What is a common technique to prevent overfitting in linear regression models?
- Increasing the model complexity
- Reducing the number of features
- Regularization
- Using a smaller training dataset
Regularization is a common technique used to prevent overfitting in linear regression models. It adds a penalty term to the linear regression's cost function to discourage overly complex models. Regularization techniques include L1 (Lasso) and L2 (Ridge) regularization.
In a skewed distribution, which measure of central tendency is most resistant to the effects of outliers?
- Mean
- Median
- Mode
- Geometric Mean
The median is the most resistant measure of central tendency in a skewed distribution. It is less affected by extreme values or outliers since it represents the middle value when the data is arranged in order. The mean, mode, and geometric mean can be heavily influenced by outliers, causing them to be less representative of the data's central location.
A common architecture for real-time data processing involves using ________ to ingest and process streaming data.
- Hadoop
- Spark
- Batch Processing
- Data Lakes
In real-time data processing, Apache Spark is commonly used to ingest and process streaming data. Spark provides the capabilities to handle streaming data in real time, making it a popular choice for such applications.
An AI startup with limited computational resources is building an image classifier. They don't have the capability to train a deep neural network from scratch. What approach can they use to leverage the capabilities of deep learning without the extensive training time?
- Transfer learning
- Reinforcement learning
- Genetic algorithms
- Random forest classifier
Transfer learning allows the startup to use pre-trained deep neural networks (e.g., a pre-trained CNN) as a starting point. This approach significantly reduces training time and computational resources, while still benefiting from the capabilities of deep learning.
Which metric provides a single score that balances the trade-off between precision and recall?
- F1 Score
- Accuracy
- ROC AUC
- Log Loss
The F1 Score is a metric that balances the trade-off between precision and recall. It is especially useful when dealing with imbalanced datasets or when you want to find a balance between correctly identifying positive cases (precision) and capturing all positive cases (recall). The F1 Score is the harmonic mean of precision and recall. It is a suitable choice for evaluating models when both precision and recall are essential.
In recurrent neural networks (RNNs), which variant is designed specifically to handle long-term dependencies by maintaining a cell state?
- LSTM (Long Short-Term Memory)
- GRU (Gated Recurrent Unit)
- SRU (Simple Recurrent Unit)
- ESN (Echo State Network)
Long Short-Term Memory (LSTM) is a variant of RNN designed to handle long-term dependencies by maintaining a cell state that can capture information over long sequences. LSTM's ability to store and retrieve information over extended time steps makes it well-suited for tasks involving long-term dependencies in data sequences.
Which method for handling missing data involves using algorithms like k-NN to find similar records to impute the missing value?
- Mean imputation
- Median imputation
- k-NN imputation
- Mode imputation
k-NN imputation is a technique that uses the similarity of data points to impute missing values. It finds records with similar characteristics to the one with missing data and replaces the missing value with the imputed value from its nearest neighbors. Other options are simpler imputation methods.

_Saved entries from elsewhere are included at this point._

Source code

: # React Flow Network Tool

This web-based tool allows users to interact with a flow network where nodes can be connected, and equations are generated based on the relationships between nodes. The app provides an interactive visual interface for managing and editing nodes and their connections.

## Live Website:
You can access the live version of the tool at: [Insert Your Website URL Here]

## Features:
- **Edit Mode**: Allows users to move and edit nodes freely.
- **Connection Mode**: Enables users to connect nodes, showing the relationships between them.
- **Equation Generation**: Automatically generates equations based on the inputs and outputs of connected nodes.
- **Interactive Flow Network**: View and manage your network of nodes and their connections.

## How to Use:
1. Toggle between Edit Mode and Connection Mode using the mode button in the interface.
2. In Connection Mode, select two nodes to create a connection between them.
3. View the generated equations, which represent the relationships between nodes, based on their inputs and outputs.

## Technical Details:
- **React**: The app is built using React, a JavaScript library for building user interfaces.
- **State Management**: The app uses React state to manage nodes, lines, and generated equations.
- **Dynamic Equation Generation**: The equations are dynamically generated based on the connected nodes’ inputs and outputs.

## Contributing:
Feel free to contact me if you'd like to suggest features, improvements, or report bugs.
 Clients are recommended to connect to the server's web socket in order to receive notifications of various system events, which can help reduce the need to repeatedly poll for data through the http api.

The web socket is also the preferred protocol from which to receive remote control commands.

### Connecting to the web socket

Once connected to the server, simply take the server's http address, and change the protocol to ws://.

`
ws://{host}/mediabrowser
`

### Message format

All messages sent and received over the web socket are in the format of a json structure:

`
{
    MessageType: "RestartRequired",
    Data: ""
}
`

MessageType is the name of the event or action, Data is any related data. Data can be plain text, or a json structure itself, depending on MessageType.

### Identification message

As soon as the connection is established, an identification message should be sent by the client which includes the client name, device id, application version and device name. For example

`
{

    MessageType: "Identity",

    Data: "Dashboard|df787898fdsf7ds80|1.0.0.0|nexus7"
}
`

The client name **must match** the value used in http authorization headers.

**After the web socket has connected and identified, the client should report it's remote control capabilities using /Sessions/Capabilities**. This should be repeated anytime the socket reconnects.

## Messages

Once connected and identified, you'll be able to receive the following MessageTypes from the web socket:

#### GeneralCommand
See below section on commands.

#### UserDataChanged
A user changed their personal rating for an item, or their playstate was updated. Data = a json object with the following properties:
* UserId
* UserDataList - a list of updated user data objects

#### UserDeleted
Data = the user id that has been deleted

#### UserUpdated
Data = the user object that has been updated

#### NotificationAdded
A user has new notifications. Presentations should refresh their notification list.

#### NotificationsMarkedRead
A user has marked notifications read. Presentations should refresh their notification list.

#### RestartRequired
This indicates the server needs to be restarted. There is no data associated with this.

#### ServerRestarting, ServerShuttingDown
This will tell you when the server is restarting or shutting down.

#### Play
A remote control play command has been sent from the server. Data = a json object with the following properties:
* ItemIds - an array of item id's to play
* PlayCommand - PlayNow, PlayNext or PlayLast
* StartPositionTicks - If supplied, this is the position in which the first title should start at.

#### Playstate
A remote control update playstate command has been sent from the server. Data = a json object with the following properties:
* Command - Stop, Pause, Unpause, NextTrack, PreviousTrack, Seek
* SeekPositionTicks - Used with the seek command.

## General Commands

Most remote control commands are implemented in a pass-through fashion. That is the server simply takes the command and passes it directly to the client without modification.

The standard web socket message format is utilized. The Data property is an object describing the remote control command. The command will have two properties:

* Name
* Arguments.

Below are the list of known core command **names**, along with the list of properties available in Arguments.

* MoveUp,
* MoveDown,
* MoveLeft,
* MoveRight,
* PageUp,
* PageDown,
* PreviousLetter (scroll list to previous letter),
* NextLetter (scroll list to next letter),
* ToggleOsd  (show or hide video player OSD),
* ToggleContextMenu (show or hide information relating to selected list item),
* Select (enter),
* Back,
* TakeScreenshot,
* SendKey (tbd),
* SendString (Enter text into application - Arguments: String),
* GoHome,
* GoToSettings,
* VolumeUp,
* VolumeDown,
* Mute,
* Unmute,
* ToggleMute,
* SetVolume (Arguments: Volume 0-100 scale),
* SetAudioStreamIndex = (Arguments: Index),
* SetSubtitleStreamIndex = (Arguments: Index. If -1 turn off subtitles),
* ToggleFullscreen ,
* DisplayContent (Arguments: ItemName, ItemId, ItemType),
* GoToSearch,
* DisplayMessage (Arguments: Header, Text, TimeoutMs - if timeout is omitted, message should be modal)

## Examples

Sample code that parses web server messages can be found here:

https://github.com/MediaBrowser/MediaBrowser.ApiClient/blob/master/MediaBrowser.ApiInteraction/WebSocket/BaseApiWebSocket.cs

In the context of binary classification, which metric calculates the ratio of true positives to the sum of true positives and false negatives?
- Precision-Recall Curve
- F1 Score
- True Positive Rate (Sensitivity)
- Specificity
The True Positive Rate, also known as Sensitivity or Recall, calculates the ratio of true positives to the sum of true positives and false negatives. It measures the model's ability to correctly identify positive cases. It is an important metric in binary classification evaluation.
What is the most common measure of central tendency, which calculates the average value of a dataset?
- Median
- Mode
- Mean
- Standard Deviation
The mean, also known as the average, is a common measure of central tendency. It's calculated by adding up all the values in the dataset and then dividing by the number of data points. The mean provides a sense of the "typical" value in the dataset.
Which step in the Data Science Life Cycle is concerned with cleaning the data and handling missing values?
- Data Exploration
- Data Collection
- Data Preprocessing
- Data Visualization
Data Preprocessing is the step in the Data Science Life Cycle that involves cleaning the data, handling missing values, and preparing it for analysis. This step is crucial for ensuring the quality and reliability of the data used in subsequent analysis.
In the context of outlier detection, what is the commonly used plot to visually detect outliers in a single variable?
- Box Plot
- Scatter Plot
- Histogram
- Line Chart
A Box Plot is a commonly used visualization for detecting outliers in a single variable. It displays the distribution of data and identifies potential outliers based on the interquartile range (IQR). Data points outside the whiskers of the box plot are often considered outliers. Box plots are useful for identifying data anomalies.
In time-series data, creating lag features involves using previous time steps as new _______.
- Predictors
- Observations
- Predictions
- Variables
In time-series analysis, creating lag features means using previous time steps (observations) as new data points. This allows you to incorporate historical information into your model, which can be valuable for forecasting future values in time series data.